Fulfilment comes from belonging, and sensing you are integral to something greater than the sum of its parts.
Create parameters, not policing
If you want a teenager to do something, make a rule for it. Most of us, especially those with some degree of personality and ambition, love to bend and even break rules.
I used to explain this idea to my senior staff using a football field as an example. The parameters of a football field are extremely well defined, extremely rigid, and completely binary in nature: when the ball is out, play is over. But within those borders, anything is possible. Any combination, any collaboration, any expression of talent.

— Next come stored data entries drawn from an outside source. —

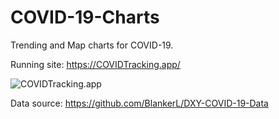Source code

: # COVID-19-Charts

Trending and Map charts for COVID-19.

Running site: https://COVIDTracking.app/

![COVIDTracking.app](https://raw.githubusercontent.com/ohdarling/COVID-19-Charts/master/covid19.tk.png)

Data source: https://github.com/BlankerL/DXY-COVID-19-Data

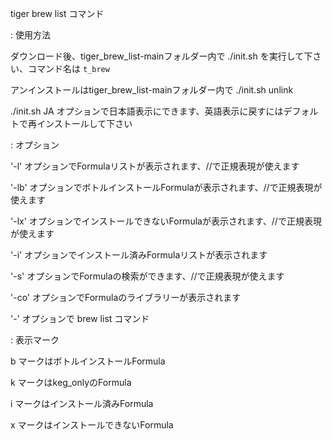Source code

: tiger brew list コマンド

: 使用方法

ダウンロード後、tiger_brew_list-mainフォルダー内で ./init.sh を実行して下さい、コマンド名は `t_brew`

アンインストールはtiger_brew_list-mainフォルダー内で ./init.sh unlink

./init.sh JA オプションで日本語表示にできます、英語表示に戻すにはデフォルトで再インストールして下さい

: オプション

'-l' オプションでFormulaリストが表示されます、//で正規表現が使えます

'-lb' オプションでボトルインストールFormulaが表示されます、//で正規表現が使えます

'-lx' オプションでインストールできないFormulaが表示されます、//で正規表現が使えます

'-i' オプションでインストール済みFormulaリストが表示されます

'-s' オプションでFormulaの検索ができます、//で正規表現が使えます

'-co' オプションでFormulaのライブラリーが表示されます

'-' オプションで brew list コマンド

: 表示マーク

b マークはボトルインストールFormula

k マークはkeg_onlyのFormula

i マークはインストール済みFormula

x マークはインストールできないFormula
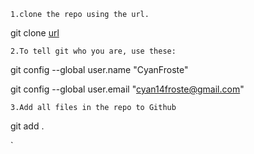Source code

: `1.clone the repo using the url. `

git clone [url](link)   

`2.To tell git who you are, use these:`

 git config --global user.name "CyanFroste"

 git config --global user.email "cyan14froste@gmail.com"

`3.Add all files in the repo to Github`

git add .

`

Of course, like in football, there are some rules of the game (usually industry dependent) that are important to understand and recognise, but as long as staff understood the parameters, and the basic rules of the game, they could be free to create magic in any way they saw fit, and often surprised us in doing so.
It’s worth saying that not everybody enjoys this type of environment though. Some people far prefer more rigour and structure, and respond well to micro-management. In my line of work these personality types were more rare, hence my bias to a more open style of management and leadership.
Fulfilment comes from the balance between security and expression.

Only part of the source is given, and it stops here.